→ Exercise directions:
Please return every line of the records below that holds the word "application".

(Supplied material)

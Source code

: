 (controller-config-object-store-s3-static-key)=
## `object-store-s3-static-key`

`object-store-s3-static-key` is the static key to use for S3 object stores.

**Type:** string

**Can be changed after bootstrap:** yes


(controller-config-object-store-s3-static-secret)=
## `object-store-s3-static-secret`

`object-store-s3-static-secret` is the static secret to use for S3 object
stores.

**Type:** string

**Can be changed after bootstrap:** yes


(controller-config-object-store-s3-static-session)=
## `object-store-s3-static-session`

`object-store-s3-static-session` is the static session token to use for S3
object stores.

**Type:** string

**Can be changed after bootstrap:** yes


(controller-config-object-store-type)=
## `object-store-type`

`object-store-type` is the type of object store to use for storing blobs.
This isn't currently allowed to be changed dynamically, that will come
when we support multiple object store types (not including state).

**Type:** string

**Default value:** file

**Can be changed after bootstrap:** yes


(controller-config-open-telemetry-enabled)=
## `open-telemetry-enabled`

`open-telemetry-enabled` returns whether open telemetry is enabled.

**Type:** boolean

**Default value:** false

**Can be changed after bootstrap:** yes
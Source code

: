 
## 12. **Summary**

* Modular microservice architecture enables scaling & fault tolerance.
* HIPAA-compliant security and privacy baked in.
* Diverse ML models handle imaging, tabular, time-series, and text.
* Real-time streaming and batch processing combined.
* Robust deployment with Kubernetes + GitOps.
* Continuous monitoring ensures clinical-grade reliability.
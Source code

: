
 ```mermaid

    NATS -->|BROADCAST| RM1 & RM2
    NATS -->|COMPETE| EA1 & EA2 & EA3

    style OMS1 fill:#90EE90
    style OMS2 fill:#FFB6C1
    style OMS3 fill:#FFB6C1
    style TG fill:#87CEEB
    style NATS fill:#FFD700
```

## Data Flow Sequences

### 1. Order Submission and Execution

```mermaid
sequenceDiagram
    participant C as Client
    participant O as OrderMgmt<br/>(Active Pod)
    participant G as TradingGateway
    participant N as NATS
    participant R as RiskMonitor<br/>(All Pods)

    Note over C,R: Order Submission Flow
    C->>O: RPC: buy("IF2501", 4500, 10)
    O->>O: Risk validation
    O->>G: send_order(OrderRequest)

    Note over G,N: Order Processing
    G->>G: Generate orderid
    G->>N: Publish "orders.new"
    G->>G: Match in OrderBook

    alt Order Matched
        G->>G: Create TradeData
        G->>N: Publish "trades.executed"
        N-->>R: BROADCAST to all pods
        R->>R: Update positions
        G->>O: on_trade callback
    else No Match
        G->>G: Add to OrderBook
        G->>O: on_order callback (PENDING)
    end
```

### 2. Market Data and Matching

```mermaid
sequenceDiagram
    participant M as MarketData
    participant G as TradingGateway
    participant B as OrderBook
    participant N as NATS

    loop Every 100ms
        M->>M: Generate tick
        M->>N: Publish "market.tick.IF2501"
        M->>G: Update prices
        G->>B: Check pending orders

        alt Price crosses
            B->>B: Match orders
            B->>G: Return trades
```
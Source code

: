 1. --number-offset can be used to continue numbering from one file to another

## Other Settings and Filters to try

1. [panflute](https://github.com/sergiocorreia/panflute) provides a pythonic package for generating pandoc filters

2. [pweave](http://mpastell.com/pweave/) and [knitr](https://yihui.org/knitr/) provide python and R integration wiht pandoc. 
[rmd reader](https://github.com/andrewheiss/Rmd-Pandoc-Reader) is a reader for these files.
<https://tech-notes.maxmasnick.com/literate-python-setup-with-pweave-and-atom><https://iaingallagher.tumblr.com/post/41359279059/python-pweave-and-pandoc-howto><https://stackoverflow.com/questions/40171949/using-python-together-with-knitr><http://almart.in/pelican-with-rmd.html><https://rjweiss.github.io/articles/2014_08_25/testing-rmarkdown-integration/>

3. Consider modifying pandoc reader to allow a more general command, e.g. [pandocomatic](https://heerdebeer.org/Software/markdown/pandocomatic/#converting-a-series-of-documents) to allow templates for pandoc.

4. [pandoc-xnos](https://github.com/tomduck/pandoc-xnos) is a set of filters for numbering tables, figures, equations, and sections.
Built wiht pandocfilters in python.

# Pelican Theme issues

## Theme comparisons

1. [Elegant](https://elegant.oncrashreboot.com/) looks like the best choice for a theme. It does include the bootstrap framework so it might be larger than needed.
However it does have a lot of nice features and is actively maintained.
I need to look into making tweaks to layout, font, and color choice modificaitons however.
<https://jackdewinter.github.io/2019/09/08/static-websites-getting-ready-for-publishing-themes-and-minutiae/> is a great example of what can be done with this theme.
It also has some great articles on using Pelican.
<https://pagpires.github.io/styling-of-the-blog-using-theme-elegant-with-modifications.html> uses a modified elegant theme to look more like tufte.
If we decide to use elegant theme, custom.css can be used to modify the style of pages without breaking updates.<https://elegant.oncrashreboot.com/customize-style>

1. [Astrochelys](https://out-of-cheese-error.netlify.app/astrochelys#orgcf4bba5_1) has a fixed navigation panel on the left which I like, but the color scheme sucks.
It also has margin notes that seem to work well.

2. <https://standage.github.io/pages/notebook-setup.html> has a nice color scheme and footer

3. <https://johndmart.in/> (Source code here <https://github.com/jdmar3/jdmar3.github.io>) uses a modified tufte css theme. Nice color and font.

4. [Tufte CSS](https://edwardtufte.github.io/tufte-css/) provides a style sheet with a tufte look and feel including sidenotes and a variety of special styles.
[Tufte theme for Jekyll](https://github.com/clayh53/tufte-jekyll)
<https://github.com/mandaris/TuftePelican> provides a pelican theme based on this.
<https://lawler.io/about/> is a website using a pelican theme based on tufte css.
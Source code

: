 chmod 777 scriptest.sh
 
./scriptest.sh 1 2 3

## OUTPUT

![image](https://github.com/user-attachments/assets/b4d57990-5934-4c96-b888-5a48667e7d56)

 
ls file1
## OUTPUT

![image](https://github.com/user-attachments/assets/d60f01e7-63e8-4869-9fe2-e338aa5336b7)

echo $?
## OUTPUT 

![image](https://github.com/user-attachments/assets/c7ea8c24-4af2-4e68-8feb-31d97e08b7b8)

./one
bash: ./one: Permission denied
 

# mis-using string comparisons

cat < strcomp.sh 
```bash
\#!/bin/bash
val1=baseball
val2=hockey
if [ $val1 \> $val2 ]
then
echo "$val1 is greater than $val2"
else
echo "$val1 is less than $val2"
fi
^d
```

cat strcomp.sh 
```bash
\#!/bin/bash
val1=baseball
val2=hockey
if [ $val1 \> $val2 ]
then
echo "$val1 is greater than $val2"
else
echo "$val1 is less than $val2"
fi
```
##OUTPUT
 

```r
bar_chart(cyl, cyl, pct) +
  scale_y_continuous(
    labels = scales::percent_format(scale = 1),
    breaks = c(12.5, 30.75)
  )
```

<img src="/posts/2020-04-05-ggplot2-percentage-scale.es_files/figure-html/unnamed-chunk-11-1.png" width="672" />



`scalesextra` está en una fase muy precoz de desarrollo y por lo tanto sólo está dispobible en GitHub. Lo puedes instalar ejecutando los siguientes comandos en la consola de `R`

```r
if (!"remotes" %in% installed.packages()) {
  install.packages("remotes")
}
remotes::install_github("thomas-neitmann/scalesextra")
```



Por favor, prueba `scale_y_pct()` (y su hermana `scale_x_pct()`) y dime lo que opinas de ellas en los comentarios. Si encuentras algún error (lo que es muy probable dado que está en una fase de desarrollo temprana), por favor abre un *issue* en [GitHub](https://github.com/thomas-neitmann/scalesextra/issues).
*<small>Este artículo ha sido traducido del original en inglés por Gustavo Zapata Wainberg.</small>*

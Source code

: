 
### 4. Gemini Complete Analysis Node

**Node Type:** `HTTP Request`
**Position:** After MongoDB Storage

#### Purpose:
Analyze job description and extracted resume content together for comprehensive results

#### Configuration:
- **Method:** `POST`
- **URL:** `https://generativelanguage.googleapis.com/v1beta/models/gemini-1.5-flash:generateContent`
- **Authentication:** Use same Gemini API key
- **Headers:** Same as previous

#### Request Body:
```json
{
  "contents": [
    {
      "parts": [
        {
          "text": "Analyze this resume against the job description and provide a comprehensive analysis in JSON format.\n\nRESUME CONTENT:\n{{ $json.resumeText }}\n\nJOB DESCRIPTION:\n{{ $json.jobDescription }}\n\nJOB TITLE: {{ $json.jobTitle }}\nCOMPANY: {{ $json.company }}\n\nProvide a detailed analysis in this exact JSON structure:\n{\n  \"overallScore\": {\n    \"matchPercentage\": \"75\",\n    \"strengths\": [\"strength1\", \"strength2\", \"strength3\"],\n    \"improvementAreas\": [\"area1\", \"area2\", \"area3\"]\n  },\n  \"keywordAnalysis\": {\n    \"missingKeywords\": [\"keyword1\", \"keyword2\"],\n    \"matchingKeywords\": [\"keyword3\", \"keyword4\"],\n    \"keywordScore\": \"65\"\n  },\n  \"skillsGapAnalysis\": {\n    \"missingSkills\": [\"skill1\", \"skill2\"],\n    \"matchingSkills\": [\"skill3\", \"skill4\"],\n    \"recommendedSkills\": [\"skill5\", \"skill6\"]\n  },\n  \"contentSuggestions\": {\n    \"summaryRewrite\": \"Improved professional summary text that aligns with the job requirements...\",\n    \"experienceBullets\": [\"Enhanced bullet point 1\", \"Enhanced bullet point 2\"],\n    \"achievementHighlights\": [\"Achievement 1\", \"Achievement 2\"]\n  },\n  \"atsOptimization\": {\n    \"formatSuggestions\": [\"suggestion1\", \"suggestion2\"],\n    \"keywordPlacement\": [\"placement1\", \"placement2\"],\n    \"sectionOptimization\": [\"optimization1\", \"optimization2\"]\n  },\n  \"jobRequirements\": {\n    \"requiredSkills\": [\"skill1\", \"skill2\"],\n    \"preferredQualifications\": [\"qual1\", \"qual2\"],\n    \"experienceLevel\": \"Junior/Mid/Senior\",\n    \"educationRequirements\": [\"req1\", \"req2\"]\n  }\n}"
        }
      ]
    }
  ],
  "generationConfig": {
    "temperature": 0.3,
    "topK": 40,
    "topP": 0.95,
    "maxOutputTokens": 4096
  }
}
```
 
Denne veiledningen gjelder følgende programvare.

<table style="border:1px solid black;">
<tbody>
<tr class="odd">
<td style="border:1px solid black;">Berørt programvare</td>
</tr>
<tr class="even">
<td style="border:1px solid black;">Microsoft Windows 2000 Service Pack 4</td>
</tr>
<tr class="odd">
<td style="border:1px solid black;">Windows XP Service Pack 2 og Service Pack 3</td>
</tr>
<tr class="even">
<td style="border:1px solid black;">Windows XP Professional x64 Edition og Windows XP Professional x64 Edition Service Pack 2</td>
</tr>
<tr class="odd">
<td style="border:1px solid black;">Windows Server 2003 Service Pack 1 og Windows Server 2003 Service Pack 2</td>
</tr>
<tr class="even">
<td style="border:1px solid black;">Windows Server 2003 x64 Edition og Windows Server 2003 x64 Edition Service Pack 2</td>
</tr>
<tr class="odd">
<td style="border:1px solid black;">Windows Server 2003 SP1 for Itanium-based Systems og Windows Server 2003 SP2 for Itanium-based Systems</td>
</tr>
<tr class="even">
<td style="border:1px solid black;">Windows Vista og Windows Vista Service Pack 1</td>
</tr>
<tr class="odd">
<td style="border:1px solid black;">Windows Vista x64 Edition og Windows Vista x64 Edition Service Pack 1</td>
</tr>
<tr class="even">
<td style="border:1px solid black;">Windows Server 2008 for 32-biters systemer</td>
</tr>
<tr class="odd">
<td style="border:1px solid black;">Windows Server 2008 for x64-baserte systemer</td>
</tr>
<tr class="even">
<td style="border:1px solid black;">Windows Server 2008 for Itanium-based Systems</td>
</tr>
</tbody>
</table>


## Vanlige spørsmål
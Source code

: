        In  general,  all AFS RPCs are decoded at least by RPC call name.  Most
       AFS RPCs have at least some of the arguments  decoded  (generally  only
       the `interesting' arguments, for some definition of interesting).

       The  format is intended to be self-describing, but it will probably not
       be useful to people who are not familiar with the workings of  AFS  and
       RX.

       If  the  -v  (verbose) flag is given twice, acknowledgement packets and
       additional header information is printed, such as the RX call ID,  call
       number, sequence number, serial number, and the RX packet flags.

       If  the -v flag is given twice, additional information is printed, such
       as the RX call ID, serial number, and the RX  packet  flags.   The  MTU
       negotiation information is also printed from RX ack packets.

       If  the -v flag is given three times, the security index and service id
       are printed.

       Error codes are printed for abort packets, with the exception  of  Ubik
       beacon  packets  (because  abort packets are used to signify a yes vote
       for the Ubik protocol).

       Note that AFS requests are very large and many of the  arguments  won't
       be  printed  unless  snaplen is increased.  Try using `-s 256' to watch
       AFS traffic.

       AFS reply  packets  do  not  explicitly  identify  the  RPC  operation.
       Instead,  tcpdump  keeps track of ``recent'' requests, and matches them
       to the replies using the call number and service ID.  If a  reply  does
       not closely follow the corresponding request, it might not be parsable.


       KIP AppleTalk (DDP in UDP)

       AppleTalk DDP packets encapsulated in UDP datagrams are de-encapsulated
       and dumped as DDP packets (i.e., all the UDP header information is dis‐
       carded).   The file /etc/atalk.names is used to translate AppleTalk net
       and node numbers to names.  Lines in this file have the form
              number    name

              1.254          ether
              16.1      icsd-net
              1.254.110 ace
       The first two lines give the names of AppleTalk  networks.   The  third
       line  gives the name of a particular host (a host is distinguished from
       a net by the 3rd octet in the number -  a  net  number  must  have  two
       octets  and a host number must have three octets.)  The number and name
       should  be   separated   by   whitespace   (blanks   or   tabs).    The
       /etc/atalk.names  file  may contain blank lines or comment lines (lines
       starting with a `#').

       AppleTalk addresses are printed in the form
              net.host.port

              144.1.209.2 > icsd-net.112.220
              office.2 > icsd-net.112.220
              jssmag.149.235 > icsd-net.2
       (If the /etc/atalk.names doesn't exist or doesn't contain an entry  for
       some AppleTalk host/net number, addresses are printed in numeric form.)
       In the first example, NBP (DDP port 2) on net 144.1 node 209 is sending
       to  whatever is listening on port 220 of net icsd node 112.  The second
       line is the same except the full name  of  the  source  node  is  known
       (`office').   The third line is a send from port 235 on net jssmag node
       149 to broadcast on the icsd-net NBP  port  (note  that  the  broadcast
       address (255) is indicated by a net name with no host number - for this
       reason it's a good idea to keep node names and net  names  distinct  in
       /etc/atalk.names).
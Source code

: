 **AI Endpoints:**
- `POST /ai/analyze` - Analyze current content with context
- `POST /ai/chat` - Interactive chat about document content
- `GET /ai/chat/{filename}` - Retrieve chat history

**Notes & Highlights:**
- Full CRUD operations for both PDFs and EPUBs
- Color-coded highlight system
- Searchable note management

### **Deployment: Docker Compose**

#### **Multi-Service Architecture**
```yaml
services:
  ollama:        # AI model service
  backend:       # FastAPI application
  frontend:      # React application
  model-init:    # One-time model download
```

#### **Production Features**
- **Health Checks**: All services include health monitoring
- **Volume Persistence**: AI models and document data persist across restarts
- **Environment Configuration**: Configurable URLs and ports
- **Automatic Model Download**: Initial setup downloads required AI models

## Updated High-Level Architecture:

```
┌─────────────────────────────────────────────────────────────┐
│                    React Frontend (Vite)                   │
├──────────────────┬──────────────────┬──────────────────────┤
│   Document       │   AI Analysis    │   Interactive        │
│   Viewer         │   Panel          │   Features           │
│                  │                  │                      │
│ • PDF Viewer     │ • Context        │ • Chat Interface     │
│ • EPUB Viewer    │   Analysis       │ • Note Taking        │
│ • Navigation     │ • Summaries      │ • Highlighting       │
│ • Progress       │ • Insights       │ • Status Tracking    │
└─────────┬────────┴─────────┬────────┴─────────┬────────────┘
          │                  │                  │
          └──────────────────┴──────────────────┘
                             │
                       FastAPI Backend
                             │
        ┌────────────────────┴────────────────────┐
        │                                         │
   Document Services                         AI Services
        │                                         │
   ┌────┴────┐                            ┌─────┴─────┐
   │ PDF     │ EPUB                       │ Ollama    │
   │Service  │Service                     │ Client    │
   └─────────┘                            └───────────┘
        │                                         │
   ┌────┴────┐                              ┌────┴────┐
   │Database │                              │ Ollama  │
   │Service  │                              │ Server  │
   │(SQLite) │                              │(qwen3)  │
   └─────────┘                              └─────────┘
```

(End Supplied material)

→ Task solution:
  backend:       # FastAPI application
  frontend:      # React application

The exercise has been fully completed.